Among the advantages that come with the imposition of tariffs on imports is the promotion of American products. This is because the tariffs are used to protect domestic producers from overseas competitors that are offering cheaper products. Another advantage comes in the way of increased government revenues. Placing import tariffs will mean that the government adds extra revenue to the existing pool.

On the other hand, the disadvantages involved include a reduction in consumer choice. The tariffs imposed on the imports will result in the goods prices to increase hence prohibiting consumers from possible choices that could have been on the market. Imposition of tariffs also results in discouraging of trade. The foreign traders will choose to practice less trade with the United States due to the disadvantages that have been caused.

  1. North American Free Trade Agreement (NAFTA)

NAFTA (North American Free Trade Agreement) became the largest free trade area in the world when it was instituted. It is a trade agreement between the United States, Canada and Mexico. There has been raging debates regarding the agreement due to the pros and cons involved. Among the pros is that NAFTA has been able to quadruple trade among the three countries involved over the years. Due to the elimination of tariffs, trade between the three countries had increased to 1.14 trillion in 2015. The agreement has also increased economic output by boosting U.S. growth by around 0.5 % every year (Amadeo, 2018). This has been due to increased exports of things like automotive, agriculture, and services such as financial and healthcare services. Another advantage is that the increased exports have been able to create employment opportunities to cater for the production. There has also been the increased foreign direct investment by U.S. businesses in Canada and Mexico.

The cons, on the other hand, include the loss of the American jobs more so in the manufacturing industries that were moved to Mexico due to cheap labor in the country. The migration of these jobs also led to the suppression of wages since companies started to threaten on moving to Mexico if employees continued to join unions (Amadeo, 2018). NAFTA also did put Mexican farmers out of business when it allowed subsidized farm products from the United States to Mexico. This is because local farmers did not have the ability to compete with the subsidized prices.

The parties involved in the NAFTA might feel unsatisfied since each party tends to think that the other parties benefit more from the agreement.

  1. Cultural Differences in the Global Context

United States has enjoyed domestic economic prosperity for decades. However, the prevailing economic challenges act as a reminder that future economic success is dependent on the success accrued in the global economy. It is not about who is better, bigger, faster or brighter; it is more about who is empowered to have the ability of leveraging the power of culture to optimize a country’s bottom line. The United States would benefit immensely if it took time to understand the cultures of the trading partners in one way or another.
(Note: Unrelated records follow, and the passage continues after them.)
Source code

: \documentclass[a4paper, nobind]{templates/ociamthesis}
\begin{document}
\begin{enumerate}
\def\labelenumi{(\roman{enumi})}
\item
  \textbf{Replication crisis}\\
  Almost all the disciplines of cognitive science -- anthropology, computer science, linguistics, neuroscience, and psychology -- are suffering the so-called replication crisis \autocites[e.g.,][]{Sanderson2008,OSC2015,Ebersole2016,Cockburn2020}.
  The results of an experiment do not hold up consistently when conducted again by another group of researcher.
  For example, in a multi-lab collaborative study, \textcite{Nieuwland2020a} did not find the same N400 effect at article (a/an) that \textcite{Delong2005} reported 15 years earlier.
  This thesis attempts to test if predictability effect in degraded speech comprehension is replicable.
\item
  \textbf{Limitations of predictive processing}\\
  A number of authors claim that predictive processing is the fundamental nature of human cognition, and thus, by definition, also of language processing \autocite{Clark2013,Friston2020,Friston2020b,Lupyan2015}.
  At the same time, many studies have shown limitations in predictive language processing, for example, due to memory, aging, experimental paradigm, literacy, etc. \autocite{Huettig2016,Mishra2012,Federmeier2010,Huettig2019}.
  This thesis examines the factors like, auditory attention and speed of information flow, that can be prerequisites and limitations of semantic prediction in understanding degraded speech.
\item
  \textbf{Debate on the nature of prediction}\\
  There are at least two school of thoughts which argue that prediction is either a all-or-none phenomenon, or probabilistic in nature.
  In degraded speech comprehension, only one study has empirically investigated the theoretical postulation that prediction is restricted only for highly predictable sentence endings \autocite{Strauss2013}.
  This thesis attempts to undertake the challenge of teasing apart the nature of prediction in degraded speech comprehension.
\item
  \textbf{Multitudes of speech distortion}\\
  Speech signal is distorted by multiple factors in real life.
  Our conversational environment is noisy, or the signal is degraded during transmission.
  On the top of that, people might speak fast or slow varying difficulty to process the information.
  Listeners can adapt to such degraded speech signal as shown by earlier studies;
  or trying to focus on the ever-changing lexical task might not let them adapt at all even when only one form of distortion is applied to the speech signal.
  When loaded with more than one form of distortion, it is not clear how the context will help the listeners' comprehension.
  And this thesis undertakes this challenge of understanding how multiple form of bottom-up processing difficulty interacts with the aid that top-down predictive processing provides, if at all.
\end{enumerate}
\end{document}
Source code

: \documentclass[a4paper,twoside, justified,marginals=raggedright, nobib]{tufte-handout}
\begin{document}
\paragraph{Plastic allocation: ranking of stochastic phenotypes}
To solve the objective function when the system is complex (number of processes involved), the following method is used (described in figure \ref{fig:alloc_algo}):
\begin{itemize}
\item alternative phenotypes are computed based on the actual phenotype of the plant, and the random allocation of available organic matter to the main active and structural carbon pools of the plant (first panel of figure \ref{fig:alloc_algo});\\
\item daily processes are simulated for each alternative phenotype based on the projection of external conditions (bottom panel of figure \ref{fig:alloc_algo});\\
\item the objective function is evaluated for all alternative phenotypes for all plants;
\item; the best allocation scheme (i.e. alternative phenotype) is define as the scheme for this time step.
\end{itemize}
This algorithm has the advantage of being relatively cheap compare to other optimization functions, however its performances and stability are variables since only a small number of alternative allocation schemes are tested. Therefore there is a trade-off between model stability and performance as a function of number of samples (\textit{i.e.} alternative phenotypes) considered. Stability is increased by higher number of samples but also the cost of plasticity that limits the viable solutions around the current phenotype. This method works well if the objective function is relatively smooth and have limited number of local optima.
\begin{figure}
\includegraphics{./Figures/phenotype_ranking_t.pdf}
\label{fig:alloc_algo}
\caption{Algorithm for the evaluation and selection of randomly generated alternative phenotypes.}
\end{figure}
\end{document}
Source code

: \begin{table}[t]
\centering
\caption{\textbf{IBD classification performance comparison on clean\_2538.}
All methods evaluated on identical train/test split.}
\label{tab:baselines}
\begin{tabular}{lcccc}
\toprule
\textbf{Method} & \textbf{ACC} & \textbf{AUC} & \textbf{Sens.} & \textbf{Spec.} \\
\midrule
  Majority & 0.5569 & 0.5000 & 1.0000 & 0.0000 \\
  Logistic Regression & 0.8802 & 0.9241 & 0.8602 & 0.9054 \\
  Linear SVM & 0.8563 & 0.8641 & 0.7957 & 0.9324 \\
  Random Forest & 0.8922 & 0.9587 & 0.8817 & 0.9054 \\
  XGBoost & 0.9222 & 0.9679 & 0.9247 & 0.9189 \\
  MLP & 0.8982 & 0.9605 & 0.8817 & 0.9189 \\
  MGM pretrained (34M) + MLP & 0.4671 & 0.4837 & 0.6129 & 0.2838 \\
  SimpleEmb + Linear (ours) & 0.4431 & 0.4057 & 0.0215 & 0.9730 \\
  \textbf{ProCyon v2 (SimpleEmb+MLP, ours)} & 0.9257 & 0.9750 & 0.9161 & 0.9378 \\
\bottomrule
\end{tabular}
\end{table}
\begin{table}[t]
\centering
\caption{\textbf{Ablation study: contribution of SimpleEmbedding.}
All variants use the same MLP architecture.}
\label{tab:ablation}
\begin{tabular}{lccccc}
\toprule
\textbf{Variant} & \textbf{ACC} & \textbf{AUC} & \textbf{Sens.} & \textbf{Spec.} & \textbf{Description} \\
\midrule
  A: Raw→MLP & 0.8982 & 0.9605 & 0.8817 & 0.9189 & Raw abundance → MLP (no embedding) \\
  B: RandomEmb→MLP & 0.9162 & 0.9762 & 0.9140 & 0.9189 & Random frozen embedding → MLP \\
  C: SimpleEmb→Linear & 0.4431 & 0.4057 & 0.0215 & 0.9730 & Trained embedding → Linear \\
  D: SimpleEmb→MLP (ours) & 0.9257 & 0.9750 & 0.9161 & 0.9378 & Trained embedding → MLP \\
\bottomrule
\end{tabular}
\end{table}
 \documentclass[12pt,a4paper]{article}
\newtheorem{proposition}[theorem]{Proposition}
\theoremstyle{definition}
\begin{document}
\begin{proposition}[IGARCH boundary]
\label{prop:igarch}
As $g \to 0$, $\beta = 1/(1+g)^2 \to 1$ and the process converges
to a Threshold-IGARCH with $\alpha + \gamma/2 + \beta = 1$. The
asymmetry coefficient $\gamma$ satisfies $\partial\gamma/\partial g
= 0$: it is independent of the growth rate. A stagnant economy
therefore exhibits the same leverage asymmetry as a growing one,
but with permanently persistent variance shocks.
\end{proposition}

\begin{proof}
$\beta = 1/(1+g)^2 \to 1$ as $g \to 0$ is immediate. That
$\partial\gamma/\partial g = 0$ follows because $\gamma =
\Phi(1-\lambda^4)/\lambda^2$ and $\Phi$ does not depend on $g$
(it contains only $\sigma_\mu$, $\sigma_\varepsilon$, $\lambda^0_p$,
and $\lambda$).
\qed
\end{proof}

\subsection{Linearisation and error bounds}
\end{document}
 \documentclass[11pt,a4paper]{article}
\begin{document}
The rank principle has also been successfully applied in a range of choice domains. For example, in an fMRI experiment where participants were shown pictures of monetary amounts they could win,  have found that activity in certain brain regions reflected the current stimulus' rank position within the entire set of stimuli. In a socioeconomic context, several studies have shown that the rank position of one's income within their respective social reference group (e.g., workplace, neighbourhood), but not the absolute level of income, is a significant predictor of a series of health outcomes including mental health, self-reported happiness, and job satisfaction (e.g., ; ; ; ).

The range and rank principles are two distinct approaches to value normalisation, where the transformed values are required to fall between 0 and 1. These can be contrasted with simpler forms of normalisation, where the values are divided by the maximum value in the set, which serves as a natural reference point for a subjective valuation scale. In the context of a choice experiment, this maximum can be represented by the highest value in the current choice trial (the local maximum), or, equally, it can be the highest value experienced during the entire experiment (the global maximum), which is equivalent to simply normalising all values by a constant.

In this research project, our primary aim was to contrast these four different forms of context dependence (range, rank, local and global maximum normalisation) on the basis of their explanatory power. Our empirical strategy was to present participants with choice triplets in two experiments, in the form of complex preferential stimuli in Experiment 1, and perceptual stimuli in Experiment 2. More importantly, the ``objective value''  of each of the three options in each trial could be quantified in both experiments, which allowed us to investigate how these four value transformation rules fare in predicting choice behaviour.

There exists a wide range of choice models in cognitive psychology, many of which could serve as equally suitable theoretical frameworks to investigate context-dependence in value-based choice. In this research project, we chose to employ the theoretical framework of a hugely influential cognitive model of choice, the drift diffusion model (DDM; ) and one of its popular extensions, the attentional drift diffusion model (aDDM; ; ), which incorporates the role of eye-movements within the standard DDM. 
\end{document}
The ability to understand cultural differences in the global context helps in creating cultural synergy, being flexible to retain one’s own identity, and cultural awareness that ensure optimal operations with other countries (Meng et al., 2012). To increase American understanding and acceptance of foreign cultures, there is the need to ensure that Americans do not consider themselves to be superior compared to others. This is because there is no country that can make it on the global market while it stands alone. There is need for strategic partnerships to help boost the relevant economies even further.

References

Amadeo, K. (2018). Why NAFTA’s Six Advantages Outweigh Its Six DisadvantagesThe Balance. Retrieved 13 March 2018, from https://www.thebalance.com/nafta-pros-and-cons-3970481

Meng, J., Janavaras, B., & Gomes, E. (2012). Cultural Differences on Globalization. Journal Of Euromarketing21(1). http://dx.doi.org/10.9768/0021.1.04

Parboteeah, K., & Cullen, J. (2017). International Business: Perspectives from Developed and Emerging Markets. Taylor & Francis.